The price-to-earnings (P/E) ratio is a popular, albeit not perfect, indicator for stock valuation . In a previous Chart of the Week, we called the P/E ratio the hotdog of stock valuation: even though everyone knows there are more elegant, modern and balanced alternatives, it remains everybody's darling.
2018 was a remarkable year for U.S. equities and for their average P/E ratio. It started very promising with a big leap in the S&P 500, reflecting the two factors that have been driving the index since 2012: rising corporate earnings and higher P/Es. Earnings as calculated for "one unit" of the S&P 500 rose from 123 to 146 U.S. dollars in 2018, but the P/E ratio fell significantly during the course of 2018. Calculated on the basis of the profits of the past twelve months, it fell from its peak of 23 in January to now just over 17. Although the tax package played a role in January's peak – prices rose in anticipation of higher net profits, which only materialized at the end of the first quarter – the loss of confidence remains considerable. Investors are even paying a significantly lower multiple for profit today than in September 2016, i.e. before the U.S. presidential election. This may be due to the more mature cycle and doubts about the sustainability of record profit margins . However, we also see considerable market doubts about the sustainability of the White House's economic and foreign policy.

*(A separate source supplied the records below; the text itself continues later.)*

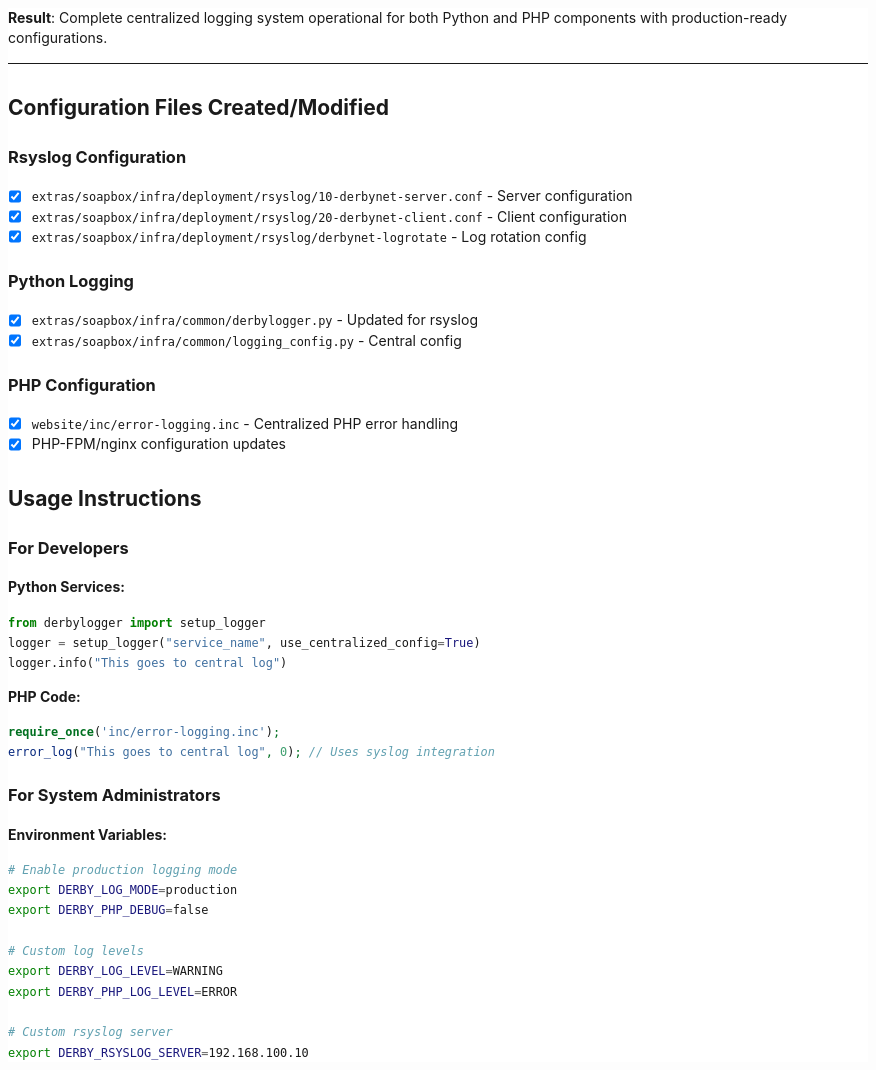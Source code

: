 **Result**: Complete centralized logging system operational for both Python and PHP components with production-ready configurations.

---

## Configuration Files Created/Modified

### Rsyslog Configuration
- [x] `extras/soapbox/infra/deployment/rsyslog/10-derbynet-server.conf` - Server configuration
- [x] `extras/soapbox/infra/deployment/rsyslog/20-derbynet-client.conf` - Client configuration
- [x] `extras/soapbox/infra/deployment/rsyslog/derbynet-logrotate` - Log rotation config

### Python Logging
- [x] `extras/soapbox/infra/common/derbylogger.py` - Updated for rsyslog
- [x] `extras/soapbox/infra/common/logging_config.py` - Central config

### PHP Configuration  
- [x] `website/inc/error-logging.inc` - Centralized PHP error handling
- [x] PHP-FPM/nginx configuration updates

## Usage Instructions

### For Developers

**Python Services:**
```python
from derbylogger import setup_logger
logger = setup_logger("service_name", use_centralized_config=True)
logger.info("This goes to central log")
```

**PHP Code:**
```php
require_once('inc/error-logging.inc');
error_log("This goes to central log", 0); // Uses syslog integration
```

### For System Administrators

**Environment Variables:**
```bash
# Enable production logging mode
export DERBY_LOG_MODE=production
export DERBY_PHP_DEBUG=false

# Custom log levels  
export DERBY_LOG_LEVEL=WARNING
export DERBY_PHP_LOG_LEVEL=ERROR

# Custom rsyslog server
export DERBY_RSYSLOG_SERVER=192.168.100.10
```
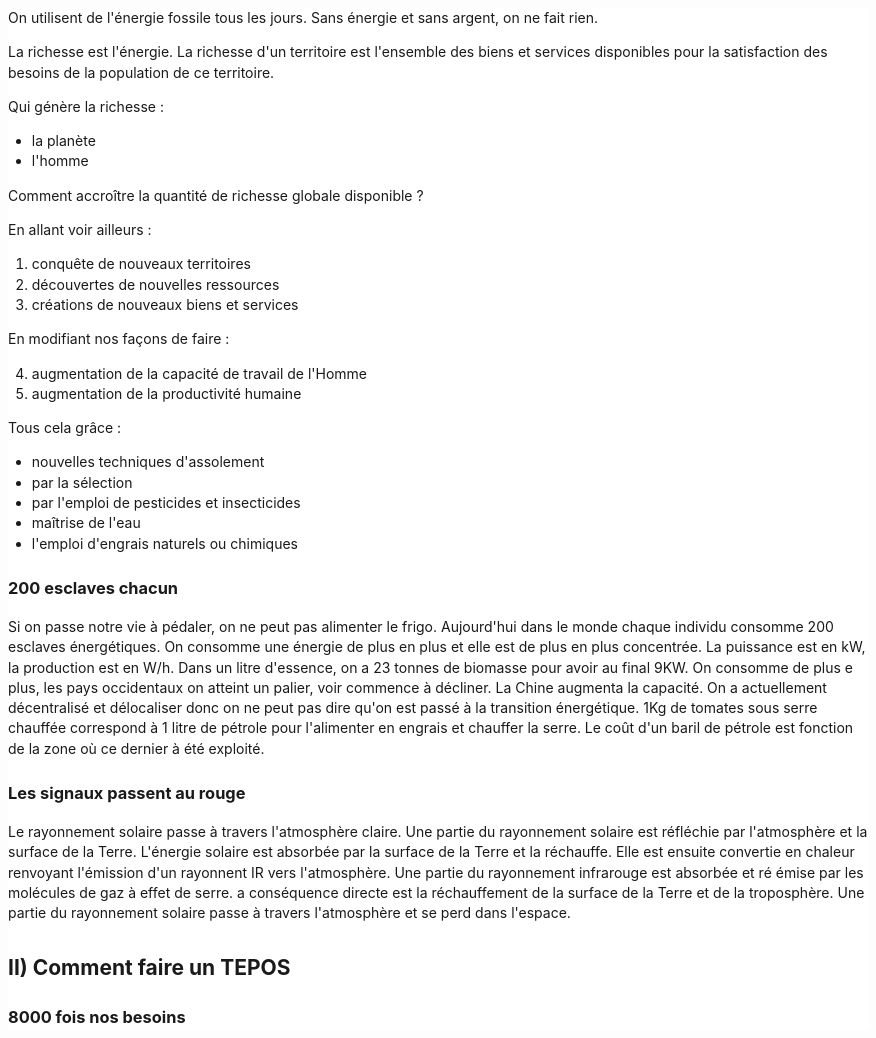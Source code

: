 On utilisent de l'énergie fossile tous les jours. Sans énergie et sans argent, on ne fait rien.

La richesse est l'énergie. La richesse d'un territoire est l'ensemble des biens et services disponibles pour la satisfaction des besoins de la population de ce territoire.

Qui génère la richesse :

- la planète
- l'homme

Comment accroître la quantité de richesse globale disponible ?

En allant voir ailleurs :

1. conquête de nouveaux territoires
2. découvertes de nouvelles ressources 
3. créations de nouveaux biens et services 

En modifiant nos façons de faire :

4. augmentation de la capacité de travail de l'Homme
5. augmentation de la productivité humaine

Tous cela grâce : 

- nouvelles techniques d'assolement
- par la sélection
- par l'emploi de pesticides et insecticides
- maîtrise de l'eau
- l'emploi d'engrais naturels ou chimiques

### 200 esclaves chacun

Si on passe notre vie à pédaler, on ne peut pas alimenter le frigo. Aujourd'hui dans le monde chaque individu consomme 200 esclaves énergétiques. On consomme une énergie de plus en plus et elle est de plus en plus concentrée. La puissance est en kW, la production est en W/h. Dans un litre d'essence, on a 23 tonnes de biomasse pour avoir au final 9KW. On consomme de plus e plus, les pays occidentaux on atteint un palier, voir commence à décliner. La Chine augmenta la capacité. On a actuellement décentralisé et délocaliser donc on ne peut pas dire qu'on est passé à la transition énergétique. 1Kg de tomates sous serre chauffée correspond à 1 litre de pétrole pour l'alimenter en engrais et chauffer la serre. Le coût d'un baril de pétrole est fonction de la zone où ce dernier à été exploité.

### Les signaux passent au rouge

Le rayonnement solaire passe à travers l'atmosphère claire. Une partie du rayonnement solaire est réfléchie par l'atmosphère et la surface de la Terre. L'énergie solaire est absorbée par la surface de la Terre et la réchauffe. Elle est ensuite convertie en chaleur renvoyant l'émission d'un rayonnent IR vers l'atmosphère. Une partie du rayonnement infrarouge est absorbée et ré émise par les molécules de gaz à effet de serre. a conséquence directe est la réchauffement de la surface de la Terre et de la troposphère. Une partie du rayonnement solaire passe à travers l'atmosphère et se perd dans l'espace.

## II) Comment faire un TEPOS

### 8000 fois nos besoins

The P/E ratio is now almost exactly in line with the average of past decades, as our Chart of the Week shows. This is not yet a reason for euphoria and does not mean much for the short-term market outlook. Thomas Bucher, Equity Strategist at DWS, emphasizes that the valuation today unfortunately says very little about tomorrow's share-price performance. Only when the forecast horizon is significantly extended does the P/E ratio become more meaningful.
Sources: Bloomberg Finance L.P., DWS Investment GmbH as of 12/28/18
* Calculated based on last twelve months' earnings.